DESCRIPTION OF THE TASK:
Show, in full, each line of the data that contains "width".

Document images with source code
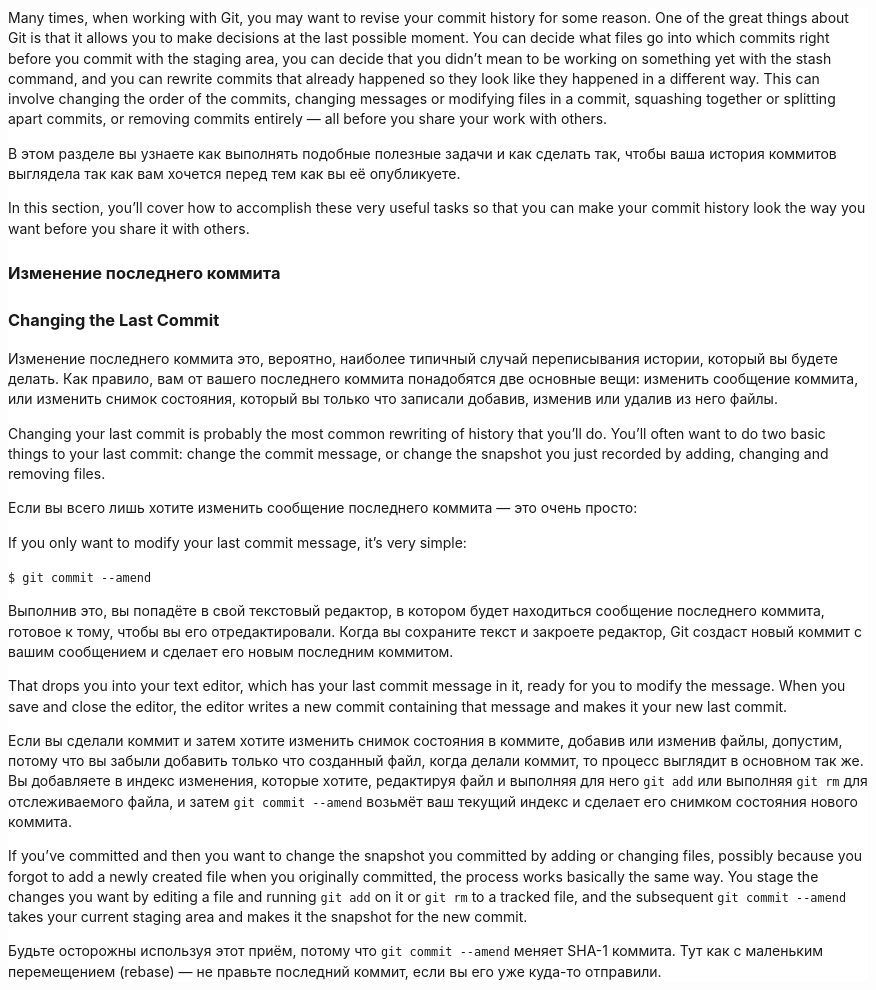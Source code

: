 Many times, when working with Git, you may want to revise your commit history for some reason. One of the great things about Git is that it allows you to make decisions at the last possible moment. You can decide what files go into which commits right before you commit with the staging area, you can decide that you didn’t mean to be working on something yet with the stash command, and you can rewrite commits that already happened so they look like they happened in a different way. This can involve changing the order of the commits, changing messages or modifying files in a commit, squashing together or splitting apart commits, or removing commits entirely — all before you share your work with others.

В этом разделе вы узнаете как выполнять подобные полезные задачи и как сделать так, чтобы ваша история коммитов выглядела так как вам хочется перед тем как вы её опубликуете.

In this section, you’ll cover how to accomplish these very useful tasks so that you can make your commit history look the way you want before you share it with others.

### Изменение последнего коммита ###
### Changing the Last Commit ###

Изменение последнего коммита это, вероятно, наиболее типичный случай переписывания истории, который вы будете делать. Как правило, вам от вашего последнего коммита понадобятся две основные вещи: изменить сообщение коммита, или изменить снимок состояния, который вы только что записали добавив, изменив или удалив из него файлы.

Changing your last commit is probably the most common rewriting of history that you’ll do. You’ll often want to do two basic things to your last commit: change the commit message, or change the snapshot you just recorded by adding, changing and removing files.

Если вы всего лишь хотите изменить сообщение последнего коммита — это очень просто:

If you only want to modify your last commit message, it’s very simple:

	$ git commit --amend

Выполнив это, вы попадёте в свой текстовый редактор, в котором будет находиться сообщение последнего коммита, готовое к тому, чтобы вы его отредактировали. Когда вы сохраните текст и закроете редактор, Git создаст новый коммит с вашим сообщением и сделает его новым последним коммитом.

That drops you into your text editor, which has your last commit message in it, ready for you to modify the message. When you save and close the editor, the editor writes a new commit containing that message and makes it your new last commit.

Если вы сделали коммит и затем хотите изменить снимок состояния в коммите, добавив или изменив файлы, допустим, потому что вы забыли добавить только что созданный файл, когда делали коммит, то процесс выглядит в основном так же. Вы добавляете в индекс изменения, которые хотите, редактируя файл и выполняя для него `git add` или выполняя `git rm` для отслеживаемого файла, и затем `git commit --amend` возьмёт ваш текущий индекс и сделает его снимком состояния нового коммита.

If you’ve committed and then you want to change the snapshot you committed by adding or changing files, possibly because you forgot to add a newly created file when you originally committed, the process works basically the same way. You stage the changes you want by editing a file and running `git add` on it or `git rm` to a tracked file, and the subsequent `git commit --amend` takes your current staging area and makes it the snapshot for the new commit.

Будьте осторожны используя этот приём, потому что `git commit --amend` меняет SHA-1 коммита. Тут как с маленьким перемещением (rebase) — не правьте последний коммит, если вы его уже куда-то отправили.
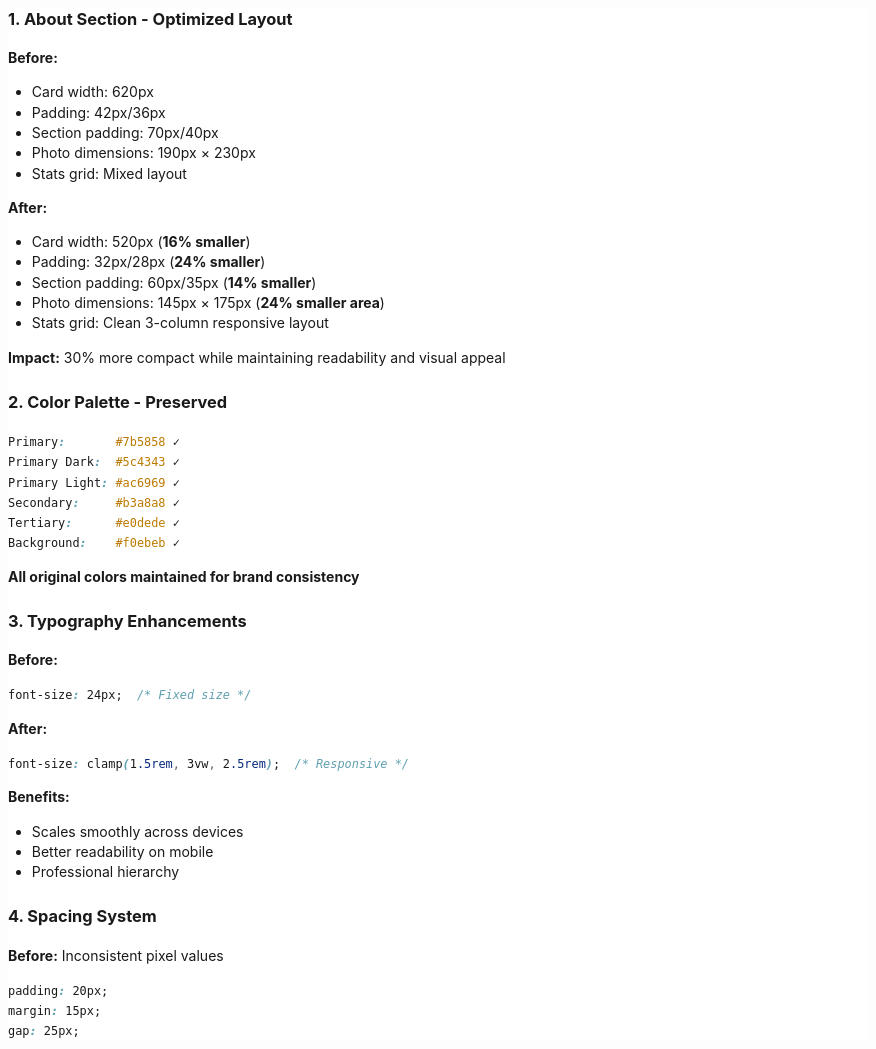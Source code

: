 ### 1. **About Section - Optimized Layout**

**Before:**
- Card width: 620px
- Padding: 42px/36px
- Section padding: 70px/40px
- Photo dimensions: 190px × 230px
- Stats grid: Mixed layout

**After:**
- Card width: 520px (**16% smaller**)
- Padding: 32px/28px (**24% smaller**)
- Section padding: 60px/35px (**14% smaller**)
- Photo dimensions: 145px × 175px (**24% smaller area**)
- Stats grid: Clean 3-column responsive layout

**Impact:** 30% more compact while maintaining readability and visual appeal

### 2. **Color Palette - Preserved**
```css
Primary:       #7b5858 ✓
Primary Dark:  #5c4343 ✓
Primary Light: #ac6969 ✓
Secondary:     #b3a8a8 ✓
Tertiary:      #e0dede ✓
Background:    #f0ebeb ✓
```
**All original colors maintained for brand consistency**

### 3. **Typography Enhancements**

**Before:**
```css
font-size: 24px;  /* Fixed size */
```

**After:**
```css
font-size: clamp(1.5rem, 3vw, 2.5rem);  /* Responsive */
```

**Benefits:**
- Scales smoothly across devices
- Better readability on mobile
- Professional hierarchy

### 4. **Spacing System**

**Before:** Inconsistent pixel values
```css
padding: 20px;
margin: 15px;
gap: 25px;
```
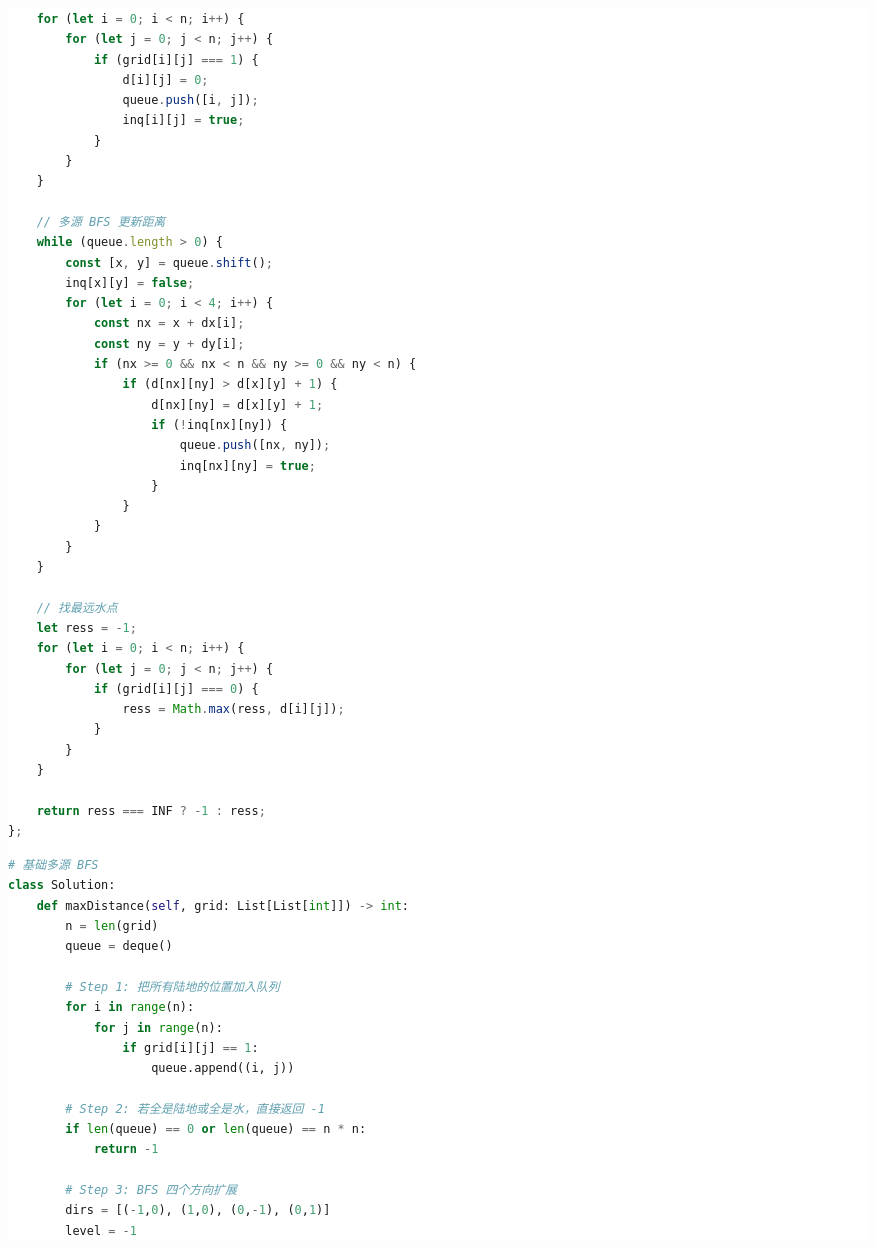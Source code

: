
 ```js
    for (let i = 0; i < n; i++) {
        for (let j = 0; j < n; j++) {
            if (grid[i][j] === 1) {
                d[i][j] = 0;
                queue.push([i, j]);
                inq[i][j] = true;
            }
        }
    }

    // 多源 BFS 更新距离
    while (queue.length > 0) {
        const [x, y] = queue.shift();
        inq[x][y] = false;
        for (let i = 0; i < 4; i++) {
            const nx = x + dx[i];
            const ny = y + dy[i];
            if (nx >= 0 && nx < n && ny >= 0 && ny < n) {
                if (d[nx][ny] > d[x][y] + 1) {
                    d[nx][ny] = d[x][y] + 1;
                    if (!inq[nx][ny]) {
                        queue.push([nx, ny]);
                        inq[nx][ny] = true;
                    }
                }
            }
        }
    }

    // 找最远水点
    let ress = -1;
    for (let i = 0; i < n; i++) {
        for (let j = 0; j < n; j++) {
            if (grid[i][j] === 0) {
                ress = Math.max(ress, d[i][j]);
            }
        }
    }

    return ress === INF ? -1 : ress;
};
```
```python
# 基础多源 BFS
class Solution:
    def maxDistance(self, grid: List[List[int]]) -> int:
        n = len(grid)
        queue = deque()

        # Step 1: 把所有陆地的位置加入队列
        for i in range(n):
            for j in range(n):
                if grid[i][j] == 1:
                    queue.append((i, j))

        # Step 2: 若全是陆地或全是水，直接返回 -1
        if len(queue) == 0 or len(queue) == n * n:
            return -1

        # Step 3: BFS 四个方向扩展
        dirs = [(-1,0), (1,0), (0,-1), (0,1)]
        level = -1

```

SOLUTION TO THE EXERCISE:
- Card width: 620px
- Card width: 520px (**16% smaller**)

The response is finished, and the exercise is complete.